Every record should be copied exactly, and the images omitted.

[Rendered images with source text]
"""
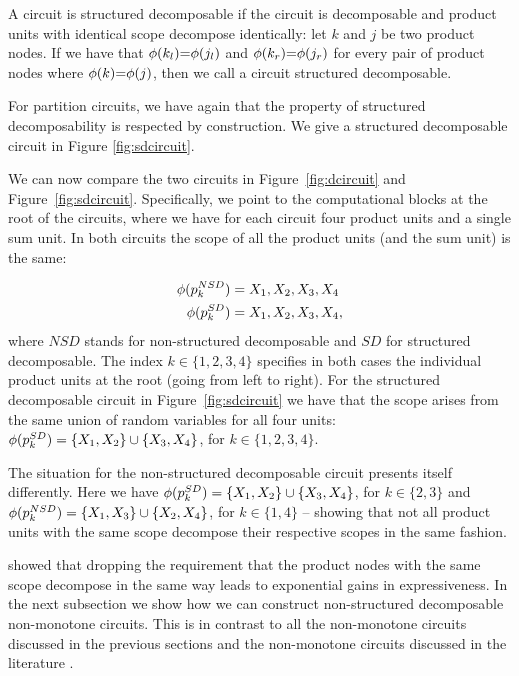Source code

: \begin{definition}
	A circuit is structured decomposable if the circuit is decomposable and product units with identical scope decompose identically: let $k$ and $j$ be two product nodes. If we have that $\phi (k_l) {=} \phi(j_l)$ and $\phi (k_r) {=} \phi(j_r)$ for every pair of product nodes where $\phi(k) {=} \phi(j)$, then we call a circuit structured decomposable.
\end{definition}


For partition circuits, we have again that the property of structured decomposability is respected by construction.
We give a structured decomposable circuit in Figure \ref{fig:sdcircuit}.




We can now compare the two circuits in Figure~\ref{fig:dcircuit} and Figure~\ref{fig:sdcircuit}. Specifically, we point to the computational blocks at the root of the circuits, where we have for each circuit four product units and a single sum unit. In both circuits the scope of all the product units (and the sum unit) is the same:

\begin{align}
	\phi(p_{k}^{NSD}) & = {X_1,X_2,X_3,X_4 }
	\\
	\phi(p_{k}^{SD})  & = {X_1,X_2,X_3,X_4 },
\end{align}
where $NSD$ stands for non-structured decomposable and $SD$ for structured decomposable. The index $k \in \{1,2,3,4 \}$ specifies in both cases the individual product units at the root (going from left to right). For the structured decomposable circuit in Figure~\ref{fig:sdcircuit} we have that the scope arises from the same union of random variables for all four units: $\phi(p_{k}^{SD}) =  \{X_1,X_2 \} \cup \{X_3,X_4 \}$, for $k \in \{1,2,3,4 \}$.

The situation for the non-structured decomposable circuit presents itself differently. Here we have $\phi(p_{k}^{SD}) =  \{X_1,X_2\} \cup \{X_3,X_4 \}$, for $k \in \{2,3\}$ and $\phi(p_{k}^{NSD}) =  \{X_1,X_3\} \cup \{X_2,X_4 \}$, for $k \in \{1,4 \}$ -- showing that not all product units with the same scope decompose their respective scopes in the same fashion.

\citet{pipatsrisawat2008new} showed that dropping the requirement that the product nodes with the same scope decompose in the same way leads to exponential gains in expressiveness. In the next subsection we show how we can construct non-structured decomposable non-monotone circuits. This is in contrast to all the non-monotone circuits discussed in the previous sections and the non-monotone circuits discussed in the literature \citep{sladek2023encoding,loconte2025sum,loconte2024subtractive,wangrelationship}.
"""
- _EXPECTED ANSWER_
Source code

: \begin{definition}
	A circuit is structured decomposable if the circuit is decomposable and product units with identical scope decompose identically: let $k$ and $j$ be two product nodes. If we have that $\phi (k_l) {=} \phi(j_l)$ and $\phi (k_r) {=} \phi(j_r)$ for every pair of product nodes where $\phi(k) {=} \phi(j)$, then we call a circuit structured decomposable.
\end{definition}


For partition circuits, we have again that the property of structured decomposability is respected by construction.
We give a structured decomposable circuit in Figure \ref{fig:sdcircuit}.




We can now compare the two circuits in Figure~\ref{fig:dcircuit} and Figure~\ref{fig:sdcircuit}. Specifically, we point to the computational blocks at the root of the circuits, where we have for each circuit four product units and a single sum unit. In both circuits the scope of all the product units (and the sum unit) is the same:

\begin{align}
	\phi(p_{k}^{NSD}) & = {X_1,X_2,X_3,X_4 }
	\\
	\phi(p_{k}^{SD})  & = {X_1,X_2,X_3,X_4 },
\end{align}
where $NSD$ stands for non-structured decomposable and $SD$ for structured decomposable. The index $k \in \{1,2,3,4 \}$ specifies in both cases the individual product units at the root (going from left to right). For the structured decomposable circuit in Figure~\ref{fig:sdcircuit} we have that the scope arises from the same union of random variables for all four units: $\phi(p_{k}^{SD}) =  \{X_1,X_2 \} \cup \{X_3,X_4 \}$, for $k \in \{1,2,3,4 \}$.

The situation for the non-structured decomposable circuit presents itself differently. Here we have $\phi(p_{k}^{SD}) =  \{X_1,X_2\} \cup \{X_3,X_4 \}$, for $k \in \{2,3\}$ and $\phi(p_{k}^{NSD}) =  \{X_1,X_3\} \cup \{X_2,X_4 \}$, for $k \in \{1,4 \}$ -- showing that not all product units with the same scope decompose their respective scopes in the same fashion.

\citet{pipatsrisawat2008new} showed that dropping the requirement that the product nodes with the same scope decompose in the same way leads to exponential gains in expressiveness. In the next subsection we show how we can construct non-structured decomposable non-monotone circuits. This is in contrast to all the non-monotone circuits discussed in the previous sections and the non-monotone circuits discussed in the literature \citep{sladek2023encoding,loconte2025sum,loconte2024subtractive,wangrelationship}.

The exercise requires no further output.